The study addresses the challenge of realizing practical unimolecular FETs by integrating a covalently tethered Ru-DAE molecular channel with graphene electrodes and an ultrathin high-k dielectric back-gate, achieving strong gate coupling and mitigating short-channel effects. The high on/off ratio (>10³) directly responds to prior limitations of single-molecule transistors. Dual-gated functionality—electrical gating and reversible photoisomerization—adds reconfigurability and control complexity for advanced circuit functions. Mechanistically, theory and experiment concur that for Ru-oDAE, gate-induced upward shifts of the p-HOMO toward the graphene Fermi level drive a transition from off-resonant to resonant transport, producing large conductance changes at relatively low gate voltages. The graphene electrodes further facilitate gating through their density-of-states characteristics, increasing conducting modes under gate bias. These results demonstrate that judicious molecular design (controlling conjugation and orbital alignment) combined with dielectric engineering can produce high-performance, solid-state single-molecule FETs compatible with integrated architectures.

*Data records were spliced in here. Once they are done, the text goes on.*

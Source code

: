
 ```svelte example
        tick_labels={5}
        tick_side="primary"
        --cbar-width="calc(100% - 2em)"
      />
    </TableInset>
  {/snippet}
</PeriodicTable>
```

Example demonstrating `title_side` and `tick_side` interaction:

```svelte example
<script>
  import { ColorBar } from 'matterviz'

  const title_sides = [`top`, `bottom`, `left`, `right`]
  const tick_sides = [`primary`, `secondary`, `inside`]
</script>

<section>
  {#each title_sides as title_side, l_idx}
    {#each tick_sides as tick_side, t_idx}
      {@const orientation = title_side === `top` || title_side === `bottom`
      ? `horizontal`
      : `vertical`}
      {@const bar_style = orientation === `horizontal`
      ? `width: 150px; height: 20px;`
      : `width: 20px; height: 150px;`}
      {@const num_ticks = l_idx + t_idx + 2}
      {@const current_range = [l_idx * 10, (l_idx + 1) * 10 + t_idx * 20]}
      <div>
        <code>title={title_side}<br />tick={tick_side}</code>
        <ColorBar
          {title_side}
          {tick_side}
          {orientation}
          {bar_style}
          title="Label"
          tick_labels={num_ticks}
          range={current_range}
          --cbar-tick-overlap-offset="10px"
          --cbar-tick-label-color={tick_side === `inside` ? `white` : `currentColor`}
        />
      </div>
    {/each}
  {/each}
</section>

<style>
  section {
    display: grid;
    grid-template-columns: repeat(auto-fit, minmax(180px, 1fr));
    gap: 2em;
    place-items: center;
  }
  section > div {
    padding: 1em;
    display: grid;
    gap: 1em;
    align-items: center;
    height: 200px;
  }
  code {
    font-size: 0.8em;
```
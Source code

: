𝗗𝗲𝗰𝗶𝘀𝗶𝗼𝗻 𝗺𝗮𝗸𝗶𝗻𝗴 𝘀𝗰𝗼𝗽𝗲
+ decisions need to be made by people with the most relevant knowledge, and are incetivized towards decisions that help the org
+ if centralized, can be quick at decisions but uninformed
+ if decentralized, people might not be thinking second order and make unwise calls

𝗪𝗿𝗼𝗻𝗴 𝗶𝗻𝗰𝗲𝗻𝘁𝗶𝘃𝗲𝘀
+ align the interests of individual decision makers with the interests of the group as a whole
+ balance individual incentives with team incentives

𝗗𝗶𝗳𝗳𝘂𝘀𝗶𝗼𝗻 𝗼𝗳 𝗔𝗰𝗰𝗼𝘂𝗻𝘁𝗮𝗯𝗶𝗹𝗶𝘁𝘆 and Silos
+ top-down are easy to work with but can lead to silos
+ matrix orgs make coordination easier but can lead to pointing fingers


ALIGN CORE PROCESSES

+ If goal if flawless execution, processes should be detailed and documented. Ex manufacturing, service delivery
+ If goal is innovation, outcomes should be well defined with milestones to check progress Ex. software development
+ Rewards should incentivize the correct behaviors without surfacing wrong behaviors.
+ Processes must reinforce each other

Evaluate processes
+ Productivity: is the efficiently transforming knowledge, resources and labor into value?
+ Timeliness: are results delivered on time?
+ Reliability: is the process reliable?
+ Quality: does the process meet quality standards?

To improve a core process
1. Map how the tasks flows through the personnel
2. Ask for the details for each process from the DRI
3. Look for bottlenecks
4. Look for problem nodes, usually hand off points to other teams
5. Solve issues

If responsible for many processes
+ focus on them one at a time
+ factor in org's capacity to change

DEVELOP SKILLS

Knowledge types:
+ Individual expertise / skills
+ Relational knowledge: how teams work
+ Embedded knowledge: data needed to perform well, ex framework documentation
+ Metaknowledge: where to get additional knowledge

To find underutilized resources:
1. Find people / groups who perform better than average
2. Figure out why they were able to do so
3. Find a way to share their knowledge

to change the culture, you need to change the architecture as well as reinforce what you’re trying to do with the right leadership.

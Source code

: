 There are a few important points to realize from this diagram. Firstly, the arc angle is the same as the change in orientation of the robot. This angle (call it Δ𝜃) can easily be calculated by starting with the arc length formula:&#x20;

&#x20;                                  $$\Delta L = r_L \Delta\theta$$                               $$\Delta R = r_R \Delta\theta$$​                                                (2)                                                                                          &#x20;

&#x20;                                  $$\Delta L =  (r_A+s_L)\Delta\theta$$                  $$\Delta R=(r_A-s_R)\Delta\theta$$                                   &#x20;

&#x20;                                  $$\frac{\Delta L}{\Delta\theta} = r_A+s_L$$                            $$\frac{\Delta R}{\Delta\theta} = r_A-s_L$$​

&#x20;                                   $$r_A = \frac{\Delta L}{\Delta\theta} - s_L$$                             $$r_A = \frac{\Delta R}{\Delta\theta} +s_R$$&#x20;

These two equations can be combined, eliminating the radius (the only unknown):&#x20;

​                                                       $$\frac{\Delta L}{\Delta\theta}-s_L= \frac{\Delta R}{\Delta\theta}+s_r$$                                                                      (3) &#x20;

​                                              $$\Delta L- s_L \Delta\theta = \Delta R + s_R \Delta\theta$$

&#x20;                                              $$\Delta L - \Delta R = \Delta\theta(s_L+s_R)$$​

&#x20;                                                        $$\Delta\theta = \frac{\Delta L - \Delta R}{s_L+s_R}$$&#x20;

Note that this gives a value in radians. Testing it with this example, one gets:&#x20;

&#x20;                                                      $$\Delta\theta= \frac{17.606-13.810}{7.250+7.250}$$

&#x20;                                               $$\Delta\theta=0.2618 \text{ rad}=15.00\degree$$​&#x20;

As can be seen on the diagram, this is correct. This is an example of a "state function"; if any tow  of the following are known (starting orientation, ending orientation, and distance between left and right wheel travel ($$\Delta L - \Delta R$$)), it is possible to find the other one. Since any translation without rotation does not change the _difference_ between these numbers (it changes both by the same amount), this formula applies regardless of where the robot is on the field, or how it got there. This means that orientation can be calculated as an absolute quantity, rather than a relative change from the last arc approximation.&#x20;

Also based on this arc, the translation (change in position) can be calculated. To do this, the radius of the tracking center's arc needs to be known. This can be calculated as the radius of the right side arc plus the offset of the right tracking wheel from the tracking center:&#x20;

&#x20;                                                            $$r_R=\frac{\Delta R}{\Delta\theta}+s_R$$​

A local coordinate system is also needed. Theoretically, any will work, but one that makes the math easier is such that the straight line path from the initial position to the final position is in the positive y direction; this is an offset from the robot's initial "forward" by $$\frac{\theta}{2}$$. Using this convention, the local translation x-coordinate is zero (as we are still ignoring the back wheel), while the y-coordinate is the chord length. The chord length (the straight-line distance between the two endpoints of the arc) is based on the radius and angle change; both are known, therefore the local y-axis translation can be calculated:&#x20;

This work demonstrates rare, high-performance FET behavior at the single-molecule level in a solid-state platform, integrating both electrical gating and reversible photoswitching within a single Ru-DAE molecular device. The combination of graphene electrodes and ultrathin high-k HfO2/Al2O3 dielectrics enables strong gate coupling, low leakage, and on/off ratios exceeding three orders of magnitude. The mechanistic insights into gate-tuned orbital alignment provide design rules for future molecular FETs. These advances suggest a pathway from laboratory demonstrations to scalable, ultraminiaturized, multifunctional molecular electronic circuits beyond Moore’s law. Future research may target room-temperature operation, further reduction of device-to-device variability, alternative molecular kernels with tailored orbital energetics, and integration into larger circuit architectures.
- Device-to-device variability: Atomic-scale variations at the solid gate–dielectric–electrode interfaces lead to quantitative differences in on/off ratios and FET parameters among devices.
- Operating conditions: Measurements were conducted under vacuum at 80 K; room-temperature performance and environmental stability are not established here.
- Sample size: While FET behavior was demonstrated in 9 working devices, broader statistical validation and yield metrics are not provided.
- Specificity of molecular state: The strongest FET behavior hinges on the Ru-oDAE isomer; performance depends on achieving and maintaining the targeted isomeric state.